A database search algorithm for identification of peptides with multiple charges using tandem mass spectrometry

  • Authors:
  • Kang Ning;Ket Fah Chong;Hon Wai Leong

  • Affiliations:
  • Department of Computer Science, National University of Singapore, Singapore;Department of Computer Science, National University of Singapore, Singapore;Department of Computer Science, National University of Singapore, Singapore

  • Venue:
  • BioDM'06 Proceedings of the 2006 international conference on Data Mining for Biomedical Applications
  • Year:
  • 2006

Quantified Score

Hi-index 0.00

Visualization

Abstract

Peptide sequencing using tandem mass spectrometry is the process of interpreting the peptide sequence from a given mass spectrum.

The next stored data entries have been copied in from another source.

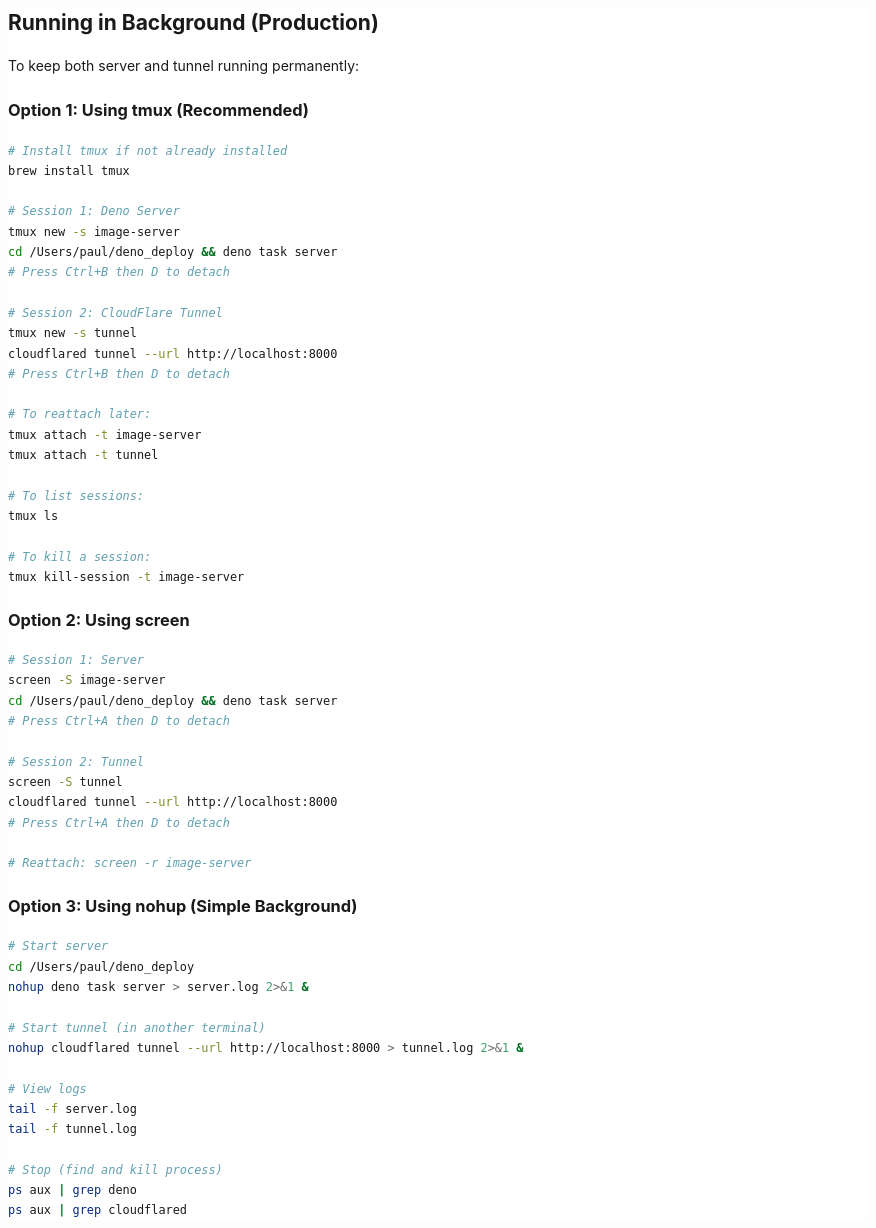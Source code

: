 ## Running in Background (Production)

To keep both server and tunnel running permanently:

### Option 1: Using tmux (Recommended)

```bash
# Install tmux if not already installed
brew install tmux

# Session 1: Deno Server
tmux new -s image-server
cd /Users/paul/deno_deploy && deno task server
# Press Ctrl+B then D to detach

# Session 2: CloudFlare Tunnel
tmux new -s tunnel
cloudflared tunnel --url http://localhost:8000
# Press Ctrl+B then D to detach

# To reattach later:
tmux attach -t image-server
tmux attach -t tunnel

# To list sessions:
tmux ls

# To kill a session:
tmux kill-session -t image-server
```

### Option 2: Using screen

```bash
# Session 1: Server
screen -S image-server
cd /Users/paul/deno_deploy && deno task server
# Press Ctrl+A then D to detach

# Session 2: Tunnel
screen -S tunnel
cloudflared tunnel --url http://localhost:8000
# Press Ctrl+A then D to detach

# Reattach: screen -r image-server
```

### Option 3: Using nohup (Simple Background)

```bash
# Start server
cd /Users/paul/deno_deploy
nohup deno task server > server.log 2>&1 &

# Start tunnel (in another terminal)
nohup cloudflared tunnel --url http://localhost:8000 > tunnel.log 2>&1 &

# View logs
tail -f server.log
tail -f tunnel.log

# Stop (find and kill process)
ps aux | grep deno
ps aux | grep cloudflared
```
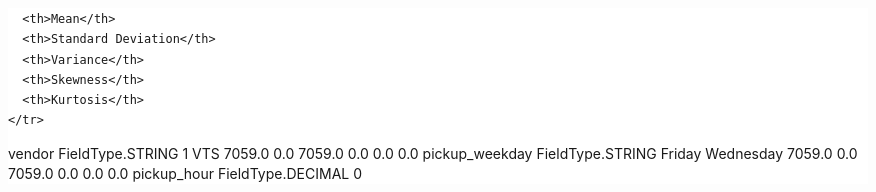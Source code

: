       <th>Mean</th>
      <th>Standard Deviation</th>
      <th>Variance</th>
      <th>Skewness</th>
      <th>Kurtosis</th>
    </tr>
  </thead>
  <tbody>
    <tr>
      <th>vendor</th>
      <td>FieldType.STRING</td>
      <td>1</td>
      <td>VTS</td>
      <td>7059.0</td>
      <td>0.0</td>
      <td>7059.0</td>
      <td>0.0</td>
      <td>0.0</td>
      <td>0.0</td>
      <td></td>
      <td></td>
      <td></td>
      <td></td>
      <td></td>
      <td></td>
      <td></td>
      <td></td>
      <td></td>
      <td></td>
      <td></td>
      <td></td>
      <td></td>
      <td></td>
    </tr>
    <tr>
      <th>pickup_weekday</th>
      <td>FieldType.STRING</td>
      <td>Friday</td>
      <td>Wednesday</td>
      <td>7059.0</td>
      <td>0.0</td>
      <td>7059.0</td>
      <td>0.0</td>
      <td>0.0</td>
      <td>0.0</td>
      <td></td>
      <td></td>
      <td></td>
      <td></td>
      <td></td>
      <td></td>
      <td></td>
      <td></td>
      <td></td>
      <td></td>
      <td></td>
      <td></td>
      <td></td>
      <td></td>
    </tr>
    <tr>
      <th>pickup_hour</th>
      <td>FieldType.DECIMAL</td>
      <td>0</td>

Peptide sequencing is an important but challenging problem in bioinformatics. The advancement in mass spectrometry machines has yielded great amount of high quality spectra data, but the methods to analyze these spectra to get peptide sequences are still accurate. There are two types of peptide sequencing methods –database search methods and the de novo methods. Much progress has been made, but the accuracy and efficiency of these methods are not satisfactory and improvements are urgently needed. In this paper, we will introduce a database search algorithm for sequencing of peptides using tandem mass spectrometry. This Peptide Sequence Pattern (PSP) algorithm first generates the peptide sequence patterns (PSPs) by connecting the strong tags with mass differences. Then a linear time database search process is used to search for candidate peptide sequences by PSPs, and the candidate peptide sequences are then scored by share peaks count. The PSP algorithm is designed for peptide sequencing from spectra with multiple charges, but it is also applicable for singly charged spectra. Experiments have shown that our algorithm can obtain better sequencing results than current database search algorithms for many multiply charged spectra, and comparative results for singly charged spectra against other algorithms.